(1.) Civil Revision No. 956 of 1946 is an application by defendant 3 against the order of the Court below. Civil Revision No. 6 of 1947 is an application for stay of execution of that order. The facts are that in a partition suit the Court, while decreeing the suit, directed the costs of the entire suit to be borne by defendant 3, and ordered that pleader's fee would be at 5 per cent. When the decree was drawn up, the pleader's fee was calculated on the total value of the property in dispute, which was Rs. 1,59,000. Defendant 3 then applied to the Court to amend the decree, saying that it was not the intention of the Court to award 5 per cent, as pleader's fee on the value of the entire property. Unfortunately, by the time this application was made, the presiding officer of the Court had changed, and the successor of the original Judge rejected the application.

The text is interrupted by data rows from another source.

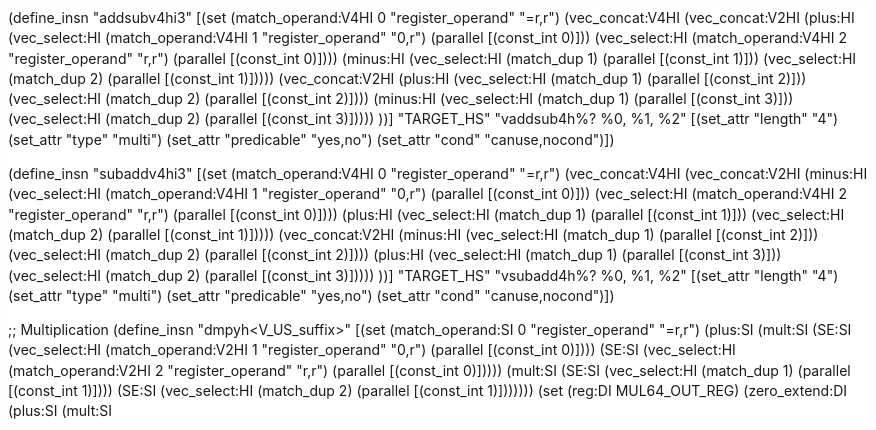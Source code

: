 (define_insn "addsubv4hi3"
  [(set (match_operand:V4HI 0 "register_operand" "=r,r")
	(vec_concat:V4HI
	 (vec_concat:V2HI
	  (plus:HI (vec_select:HI (match_operand:V4HI 1 "register_operand" "0,r")
				  (parallel [(const_int 0)]))
		   (vec_select:HI (match_operand:V4HI 2 "register_operand" "r,r")
				  (parallel [(const_int 0)])))
	  (minus:HI (vec_select:HI (match_dup 1) (parallel [(const_int 1)]))
		    (vec_select:HI (match_dup 2) (parallel [(const_int 1)]))))
	 (vec_concat:V2HI
	  (plus:HI (vec_select:HI (match_dup 1) (parallel [(const_int 2)]))
		   (vec_select:HI (match_dup 2) (parallel [(const_int 2)])))
	  (minus:HI (vec_select:HI (match_dup 1) (parallel [(const_int 3)]))
		    (vec_select:HI (match_dup 2) (parallel [(const_int 3)]))))
	 ))]
  "TARGET_HS"
  "vaddsub4h%? %0, %1, %2"
  [(set_attr "length" "4")
   (set_attr "type" "multi")
   (set_attr "predicable" "yes,no")
   (set_attr "cond" "canuse,nocond")])

(define_insn "subaddv4hi3"
  [(set (match_operand:V4HI 0 "register_operand" "=r,r")
	(vec_concat:V4HI
	 (vec_concat:V2HI
	  (minus:HI (vec_select:HI (match_operand:V4HI 1 "register_operand" "0,r")
				   (parallel [(const_int 0)]))
		    (vec_select:HI (match_operand:V4HI 2 "register_operand" "r,r")
				  (parallel [(const_int 0)])))
	  (plus:HI (vec_select:HI (match_dup 1) (parallel [(const_int 1)]))
		   (vec_select:HI (match_dup 2) (parallel [(const_int 1)]))))
	 (vec_concat:V2HI
	  (minus:HI (vec_select:HI (match_dup 1) (parallel [(const_int 2)]))
		    (vec_select:HI (match_dup 2) (parallel [(const_int 2)])))
	  (plus:HI (vec_select:HI (match_dup 1) (parallel [(const_int 3)]))
		   (vec_select:HI (match_dup 2) (parallel [(const_int 3)]))))
	 ))]
  "TARGET_HS"
  "vsubadd4h%? %0, %1, %2"
  [(set_attr "length" "4")
   (set_attr "type" "multi")
   (set_attr "predicable" "yes,no")
   (set_attr "cond" "canuse,nocond")])

;; Multiplication
(define_insn "dmpyh<V_US_suffix>"
  [(set (match_operand:SI 0 "register_operand" "=r,r")
	(plus:SI
	 (mult:SI
	  (SE:SI
	   (vec_select:HI (match_operand:V2HI 1 "register_operand" "0,r")
			  (parallel [(const_int 0)])))
	  (SE:SI
	   (vec_select:HI (match_operand:V2HI 2 "register_operand" "r,r")
			  (parallel [(const_int 0)]))))
	 (mult:SI
	  (SE:SI (vec_select:HI (match_dup 1) (parallel [(const_int 1)])))
	  (SE:SI (vec_select:HI (match_dup 2) (parallel [(const_int 1)]))))))
   (set (reg:DI MUL64_OUT_REG)
	(zero_extend:DI
	 (plus:SI
	  (mult:SI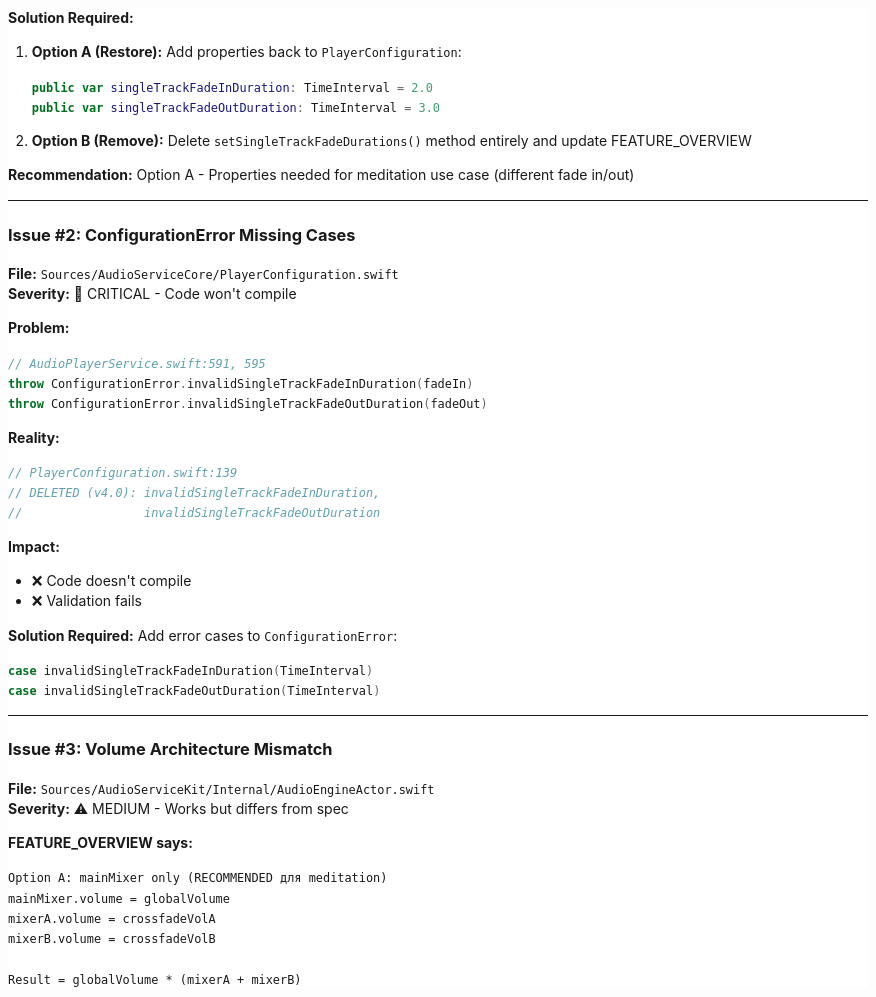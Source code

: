 **Solution Required:**
1. **Option A (Restore):** Add properties back to `PlayerConfiguration`:
   ```swift
   public var singleTrackFadeInDuration: TimeInterval = 2.0
   public var singleTrackFadeOutDuration: TimeInterval = 3.0
   ```

2. **Option B (Remove):** Delete `setSingleTrackFadeDurations()` method entirely and update FEATURE_OVERVIEW

**Recommendation:** Option A - Properties needed for meditation use case (different fade in/out)

---

### Issue #2: ConfigurationError Missing Cases
**File:** `Sources/AudioServiceCore/PlayerConfiguration.swift`  
**Severity:** 🔴 CRITICAL - Code won't compile

**Problem:**
```swift
// AudioPlayerService.swift:591, 595
throw ConfigurationError.invalidSingleTrackFadeInDuration(fadeIn)
throw ConfigurationError.invalidSingleTrackFadeOutDuration(fadeOut)
```

**Reality:**
```swift
// PlayerConfiguration.swift:139
// DELETED (v4.0): invalidSingleTrackFadeInDuration, 
//                 invalidSingleTrackFadeOutDuration
```

**Impact:**
- ❌ Code doesn't compile
- ❌ Validation fails

**Solution Required:**
Add error cases to `ConfigurationError`:
```swift
case invalidSingleTrackFadeInDuration(TimeInterval)
case invalidSingleTrackFadeOutDuration(TimeInterval)
```

---

### Issue #3: Volume Architecture Mismatch
**File:** `Sources/AudioServiceKit/Internal/AudioEngineActor.swift`  
**Severity:** ⚠️ MEDIUM - Works but differs from spec

**FEATURE_OVERVIEW says:**
```
Option A: mainMixer only (RECOMMENDED для meditation)
mainMixer.volume = globalVolume  
mixerA.volume = crossfadeVolA    
mixerB.volume = crossfadeVolB    

Result = globalVolume * (mixerA + mixerB)
```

(2.) The only question we have to determine is what was meant in directing pleader's fee to be calculated at 5 per cent. Rule 28 of chap. V, General Rules and Circular Orders of this Court, Vol. I. p. 142, prescribes a scale of advocate's and pleader's fee, which will ordinarily be allowed to a successful party. This is a sliding scale. The amount of fee for the first five thousand is 5 per cent, and on anything from five thousand to twenty thousand, 2 to 3 per cent. Above twenty thousand the amount prescribed is 1 to 2 per cent., and above fifty thousand the amount is to 1 per cent. The subordinate Courts usually, when awarding the lower scale permitted by this rule, merely say: "Pleader's fee at 5 per cent", as was done in this case. When the Court fixes the lower scale in making the order, pleader's fee is to be calculated in the manner provided by the rule for each state of the value of the entire subject-matter of the dispute. The decree of the Court below must, therefore be amended in accordance with the lower scale permitted by Rule 28, General Rules and Circular Orders. The petitioner is entitled to his costs; hearing fee, one gold mobur. Civil Revision No. 6 of 1947 is dismissed without costs. Shearer J
(3.) I agree.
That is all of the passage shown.